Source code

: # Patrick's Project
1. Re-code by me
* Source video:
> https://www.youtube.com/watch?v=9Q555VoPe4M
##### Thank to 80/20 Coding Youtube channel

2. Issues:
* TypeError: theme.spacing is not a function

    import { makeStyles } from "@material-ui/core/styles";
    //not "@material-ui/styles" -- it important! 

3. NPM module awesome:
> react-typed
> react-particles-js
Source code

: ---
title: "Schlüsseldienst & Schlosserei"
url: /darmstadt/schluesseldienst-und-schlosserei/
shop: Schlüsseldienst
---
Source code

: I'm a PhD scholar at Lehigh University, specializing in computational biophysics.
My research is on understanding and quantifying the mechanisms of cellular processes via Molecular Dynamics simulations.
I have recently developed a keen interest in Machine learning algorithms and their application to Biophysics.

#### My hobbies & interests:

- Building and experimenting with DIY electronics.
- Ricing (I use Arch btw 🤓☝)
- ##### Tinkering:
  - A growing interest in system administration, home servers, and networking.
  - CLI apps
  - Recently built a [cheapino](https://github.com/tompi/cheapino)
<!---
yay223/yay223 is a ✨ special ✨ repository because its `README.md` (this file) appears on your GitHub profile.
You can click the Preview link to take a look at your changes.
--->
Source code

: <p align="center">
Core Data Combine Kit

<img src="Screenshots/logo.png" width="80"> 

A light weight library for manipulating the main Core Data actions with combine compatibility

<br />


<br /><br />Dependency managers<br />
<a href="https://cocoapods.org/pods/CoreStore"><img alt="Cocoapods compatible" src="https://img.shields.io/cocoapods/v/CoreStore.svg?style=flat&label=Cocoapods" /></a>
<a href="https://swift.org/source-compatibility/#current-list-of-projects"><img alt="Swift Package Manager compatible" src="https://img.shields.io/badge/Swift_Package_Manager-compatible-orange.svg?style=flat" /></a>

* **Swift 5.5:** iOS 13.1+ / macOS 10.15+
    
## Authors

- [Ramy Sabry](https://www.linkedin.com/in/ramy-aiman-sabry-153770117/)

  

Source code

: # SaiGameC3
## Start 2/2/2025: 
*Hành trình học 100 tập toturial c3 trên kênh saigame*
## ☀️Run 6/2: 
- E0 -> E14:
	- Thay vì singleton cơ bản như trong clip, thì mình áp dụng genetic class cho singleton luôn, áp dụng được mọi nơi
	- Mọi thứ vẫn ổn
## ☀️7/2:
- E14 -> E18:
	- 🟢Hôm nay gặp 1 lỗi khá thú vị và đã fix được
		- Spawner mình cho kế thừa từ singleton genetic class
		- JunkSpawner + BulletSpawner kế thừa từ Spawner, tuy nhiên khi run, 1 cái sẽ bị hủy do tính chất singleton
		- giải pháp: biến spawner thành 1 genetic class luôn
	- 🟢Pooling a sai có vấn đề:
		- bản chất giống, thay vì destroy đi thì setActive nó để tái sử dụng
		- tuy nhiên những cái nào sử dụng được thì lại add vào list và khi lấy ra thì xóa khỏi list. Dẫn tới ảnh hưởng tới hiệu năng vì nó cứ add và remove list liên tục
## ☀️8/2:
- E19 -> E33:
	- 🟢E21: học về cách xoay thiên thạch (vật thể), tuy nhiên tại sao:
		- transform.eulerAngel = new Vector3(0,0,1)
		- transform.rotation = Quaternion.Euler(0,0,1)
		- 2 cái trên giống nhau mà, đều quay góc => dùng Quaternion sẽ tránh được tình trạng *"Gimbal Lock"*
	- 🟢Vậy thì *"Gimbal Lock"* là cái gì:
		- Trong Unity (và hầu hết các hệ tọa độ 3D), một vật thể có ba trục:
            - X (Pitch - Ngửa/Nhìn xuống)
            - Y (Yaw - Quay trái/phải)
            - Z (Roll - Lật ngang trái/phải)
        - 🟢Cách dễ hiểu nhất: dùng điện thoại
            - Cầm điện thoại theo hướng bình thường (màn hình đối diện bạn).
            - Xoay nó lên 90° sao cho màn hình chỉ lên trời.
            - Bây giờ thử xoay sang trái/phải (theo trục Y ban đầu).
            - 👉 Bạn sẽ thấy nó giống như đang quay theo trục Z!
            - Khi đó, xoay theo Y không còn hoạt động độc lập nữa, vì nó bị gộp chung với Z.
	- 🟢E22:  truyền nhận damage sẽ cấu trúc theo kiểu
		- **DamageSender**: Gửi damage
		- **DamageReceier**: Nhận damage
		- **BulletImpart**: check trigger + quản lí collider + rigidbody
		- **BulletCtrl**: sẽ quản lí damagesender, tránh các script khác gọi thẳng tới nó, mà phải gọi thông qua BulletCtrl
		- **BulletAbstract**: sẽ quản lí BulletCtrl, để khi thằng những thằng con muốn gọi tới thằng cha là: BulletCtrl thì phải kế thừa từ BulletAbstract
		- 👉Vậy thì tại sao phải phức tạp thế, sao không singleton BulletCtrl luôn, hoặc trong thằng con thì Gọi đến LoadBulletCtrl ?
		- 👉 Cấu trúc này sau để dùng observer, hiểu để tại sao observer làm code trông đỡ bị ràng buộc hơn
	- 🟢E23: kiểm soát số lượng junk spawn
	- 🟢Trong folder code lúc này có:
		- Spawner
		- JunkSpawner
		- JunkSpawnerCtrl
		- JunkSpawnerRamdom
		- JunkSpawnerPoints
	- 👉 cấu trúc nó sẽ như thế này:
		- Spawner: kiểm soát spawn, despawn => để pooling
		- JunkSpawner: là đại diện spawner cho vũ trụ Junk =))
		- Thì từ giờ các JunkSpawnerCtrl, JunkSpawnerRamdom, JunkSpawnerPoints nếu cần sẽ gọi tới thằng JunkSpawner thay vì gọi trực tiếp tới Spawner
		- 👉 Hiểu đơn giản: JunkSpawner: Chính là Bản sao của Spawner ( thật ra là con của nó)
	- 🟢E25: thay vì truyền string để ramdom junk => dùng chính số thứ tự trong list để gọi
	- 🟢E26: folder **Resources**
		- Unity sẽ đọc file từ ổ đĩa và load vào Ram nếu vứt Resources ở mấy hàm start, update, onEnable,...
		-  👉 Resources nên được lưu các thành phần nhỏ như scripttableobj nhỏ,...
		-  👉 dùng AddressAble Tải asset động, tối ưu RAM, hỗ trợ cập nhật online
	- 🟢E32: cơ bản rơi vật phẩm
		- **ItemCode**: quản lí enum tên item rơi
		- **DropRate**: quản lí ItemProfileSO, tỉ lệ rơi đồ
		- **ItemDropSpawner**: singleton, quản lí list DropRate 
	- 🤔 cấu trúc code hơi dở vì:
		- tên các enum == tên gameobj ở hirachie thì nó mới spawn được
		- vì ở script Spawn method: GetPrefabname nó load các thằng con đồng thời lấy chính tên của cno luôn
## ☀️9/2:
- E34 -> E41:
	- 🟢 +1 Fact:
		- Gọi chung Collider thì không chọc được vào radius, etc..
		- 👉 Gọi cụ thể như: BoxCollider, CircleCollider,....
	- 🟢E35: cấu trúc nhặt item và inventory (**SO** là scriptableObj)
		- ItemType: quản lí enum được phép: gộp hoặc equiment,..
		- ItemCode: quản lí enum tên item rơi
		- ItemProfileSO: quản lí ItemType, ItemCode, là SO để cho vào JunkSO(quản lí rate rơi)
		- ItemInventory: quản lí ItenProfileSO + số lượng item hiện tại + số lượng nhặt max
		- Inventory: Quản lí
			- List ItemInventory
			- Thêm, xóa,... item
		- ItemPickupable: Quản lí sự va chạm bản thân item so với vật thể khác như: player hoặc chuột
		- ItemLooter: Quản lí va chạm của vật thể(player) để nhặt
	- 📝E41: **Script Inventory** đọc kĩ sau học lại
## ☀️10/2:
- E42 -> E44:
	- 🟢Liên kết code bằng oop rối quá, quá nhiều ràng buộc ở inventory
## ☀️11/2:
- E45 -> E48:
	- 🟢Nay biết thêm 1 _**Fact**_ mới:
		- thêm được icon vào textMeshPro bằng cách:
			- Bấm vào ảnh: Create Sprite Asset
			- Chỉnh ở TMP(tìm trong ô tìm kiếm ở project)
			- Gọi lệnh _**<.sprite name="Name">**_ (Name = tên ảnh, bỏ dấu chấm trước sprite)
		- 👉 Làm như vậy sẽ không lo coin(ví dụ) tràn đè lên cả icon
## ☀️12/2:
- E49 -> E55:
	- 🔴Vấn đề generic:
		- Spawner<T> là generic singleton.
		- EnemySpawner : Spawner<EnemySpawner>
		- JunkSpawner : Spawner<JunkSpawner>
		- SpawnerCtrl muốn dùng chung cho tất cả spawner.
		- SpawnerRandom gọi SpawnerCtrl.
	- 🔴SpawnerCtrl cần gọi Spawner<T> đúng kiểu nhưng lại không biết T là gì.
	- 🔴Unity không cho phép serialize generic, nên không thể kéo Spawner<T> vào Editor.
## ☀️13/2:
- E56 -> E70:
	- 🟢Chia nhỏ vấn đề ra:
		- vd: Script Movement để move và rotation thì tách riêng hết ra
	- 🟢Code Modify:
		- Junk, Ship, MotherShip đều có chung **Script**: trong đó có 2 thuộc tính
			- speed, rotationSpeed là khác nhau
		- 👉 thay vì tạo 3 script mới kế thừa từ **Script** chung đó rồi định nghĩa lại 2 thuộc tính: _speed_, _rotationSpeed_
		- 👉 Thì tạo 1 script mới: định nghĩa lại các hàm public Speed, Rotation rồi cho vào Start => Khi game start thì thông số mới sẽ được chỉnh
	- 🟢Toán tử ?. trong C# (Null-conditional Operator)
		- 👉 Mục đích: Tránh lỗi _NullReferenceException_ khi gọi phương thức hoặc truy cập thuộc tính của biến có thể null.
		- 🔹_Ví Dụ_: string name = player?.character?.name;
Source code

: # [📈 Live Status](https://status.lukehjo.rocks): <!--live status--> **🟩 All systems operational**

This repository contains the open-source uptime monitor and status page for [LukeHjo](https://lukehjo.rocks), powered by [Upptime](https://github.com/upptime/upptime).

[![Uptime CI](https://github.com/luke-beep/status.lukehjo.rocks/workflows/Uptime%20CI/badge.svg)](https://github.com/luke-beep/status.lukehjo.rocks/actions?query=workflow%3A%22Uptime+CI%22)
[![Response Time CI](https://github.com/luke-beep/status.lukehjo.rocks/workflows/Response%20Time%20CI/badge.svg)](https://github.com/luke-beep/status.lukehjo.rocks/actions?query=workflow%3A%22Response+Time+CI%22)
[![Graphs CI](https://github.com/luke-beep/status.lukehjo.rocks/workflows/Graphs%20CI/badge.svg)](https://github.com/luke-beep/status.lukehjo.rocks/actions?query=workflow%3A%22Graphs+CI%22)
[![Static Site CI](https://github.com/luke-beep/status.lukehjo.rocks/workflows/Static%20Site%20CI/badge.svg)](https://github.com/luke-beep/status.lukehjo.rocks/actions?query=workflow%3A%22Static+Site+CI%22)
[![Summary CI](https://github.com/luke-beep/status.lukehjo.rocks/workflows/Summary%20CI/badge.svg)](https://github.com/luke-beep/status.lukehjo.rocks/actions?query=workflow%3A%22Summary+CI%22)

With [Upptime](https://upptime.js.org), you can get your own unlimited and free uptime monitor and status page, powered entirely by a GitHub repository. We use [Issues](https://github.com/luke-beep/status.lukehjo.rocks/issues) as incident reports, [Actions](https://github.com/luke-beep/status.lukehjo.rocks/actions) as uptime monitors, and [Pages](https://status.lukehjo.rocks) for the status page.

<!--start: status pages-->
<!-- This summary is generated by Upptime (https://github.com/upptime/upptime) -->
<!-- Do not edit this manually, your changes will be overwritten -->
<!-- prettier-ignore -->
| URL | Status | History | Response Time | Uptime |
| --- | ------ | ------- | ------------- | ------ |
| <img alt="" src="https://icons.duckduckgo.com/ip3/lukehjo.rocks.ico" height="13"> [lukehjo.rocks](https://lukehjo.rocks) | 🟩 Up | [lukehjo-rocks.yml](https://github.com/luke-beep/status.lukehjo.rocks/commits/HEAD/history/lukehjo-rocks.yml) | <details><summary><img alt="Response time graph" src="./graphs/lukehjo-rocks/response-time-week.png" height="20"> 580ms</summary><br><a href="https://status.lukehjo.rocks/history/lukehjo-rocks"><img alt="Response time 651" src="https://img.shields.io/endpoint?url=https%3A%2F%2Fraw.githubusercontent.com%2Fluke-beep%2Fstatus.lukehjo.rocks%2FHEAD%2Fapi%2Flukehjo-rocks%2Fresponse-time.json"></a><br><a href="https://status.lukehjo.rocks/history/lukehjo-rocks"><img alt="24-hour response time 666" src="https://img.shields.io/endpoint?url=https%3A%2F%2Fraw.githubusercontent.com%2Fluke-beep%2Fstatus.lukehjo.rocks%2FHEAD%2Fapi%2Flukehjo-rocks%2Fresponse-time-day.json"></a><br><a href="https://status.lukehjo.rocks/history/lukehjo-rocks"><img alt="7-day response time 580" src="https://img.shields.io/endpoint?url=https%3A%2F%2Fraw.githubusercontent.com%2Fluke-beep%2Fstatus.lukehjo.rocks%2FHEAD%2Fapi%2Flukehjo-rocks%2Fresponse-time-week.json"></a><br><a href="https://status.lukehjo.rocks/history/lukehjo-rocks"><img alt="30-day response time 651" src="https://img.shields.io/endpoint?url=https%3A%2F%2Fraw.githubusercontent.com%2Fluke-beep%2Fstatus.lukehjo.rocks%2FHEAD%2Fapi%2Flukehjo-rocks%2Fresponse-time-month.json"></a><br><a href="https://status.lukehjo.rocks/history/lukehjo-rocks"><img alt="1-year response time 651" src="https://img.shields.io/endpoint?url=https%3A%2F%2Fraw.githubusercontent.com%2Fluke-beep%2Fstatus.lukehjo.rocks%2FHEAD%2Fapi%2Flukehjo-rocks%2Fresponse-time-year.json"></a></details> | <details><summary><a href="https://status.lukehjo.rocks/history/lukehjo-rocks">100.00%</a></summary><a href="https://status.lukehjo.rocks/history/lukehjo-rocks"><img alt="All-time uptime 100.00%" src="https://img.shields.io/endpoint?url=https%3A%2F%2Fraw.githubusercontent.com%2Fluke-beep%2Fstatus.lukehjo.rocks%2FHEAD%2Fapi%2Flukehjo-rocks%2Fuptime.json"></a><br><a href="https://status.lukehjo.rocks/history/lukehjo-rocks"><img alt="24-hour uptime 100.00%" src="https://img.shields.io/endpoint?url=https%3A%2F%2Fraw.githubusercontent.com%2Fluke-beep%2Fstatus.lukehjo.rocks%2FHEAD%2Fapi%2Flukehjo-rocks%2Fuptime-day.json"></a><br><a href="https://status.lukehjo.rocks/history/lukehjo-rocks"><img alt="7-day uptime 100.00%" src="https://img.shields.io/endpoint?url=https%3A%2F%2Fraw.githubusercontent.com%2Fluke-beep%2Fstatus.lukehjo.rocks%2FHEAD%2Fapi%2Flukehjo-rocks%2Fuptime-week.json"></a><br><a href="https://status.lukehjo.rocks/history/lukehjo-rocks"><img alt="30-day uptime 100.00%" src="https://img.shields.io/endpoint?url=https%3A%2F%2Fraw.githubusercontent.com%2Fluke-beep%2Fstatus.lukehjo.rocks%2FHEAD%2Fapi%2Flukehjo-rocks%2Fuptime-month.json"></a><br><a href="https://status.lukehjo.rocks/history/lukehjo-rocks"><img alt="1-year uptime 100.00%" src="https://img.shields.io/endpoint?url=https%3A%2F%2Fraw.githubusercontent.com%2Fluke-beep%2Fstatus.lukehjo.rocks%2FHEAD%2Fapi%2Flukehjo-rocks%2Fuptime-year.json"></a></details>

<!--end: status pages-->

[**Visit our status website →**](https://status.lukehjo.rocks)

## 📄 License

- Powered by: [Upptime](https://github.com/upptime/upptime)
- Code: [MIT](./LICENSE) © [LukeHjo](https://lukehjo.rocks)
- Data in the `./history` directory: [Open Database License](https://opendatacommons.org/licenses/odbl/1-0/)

──────────

▶ [Directions for this task]
Taking the records above, retype every line from the one with "- tên các enum" down to the one with "- ItemCode: quản lí enum tên item rơi", exactly and with nothing else.

▶ [Output]
		- tên các enum == tên gameobj ở hirachie thì nó mới spawn được
		- vì ở script Spawn method: GetPrefabname nó load các thằng con đồng thời lấy chính tên của cno luôn
## ☀️9/2:
- E34 -> E41:
	- 🟢 +1 Fact:
		- Gọi chung Collider thì không chọc được vào radius, etc..
		- 👉 Gọi cụ thể như: BoxCollider, CircleCollider,....
	- 🟢E35: cấu trúc nhặt item và inventory (**SO** là scriptableObj)
		- ItemType: quản lí enum được phép: gộp hoặc equiment,..
		- ItemCode: quản lí enum tên item rơi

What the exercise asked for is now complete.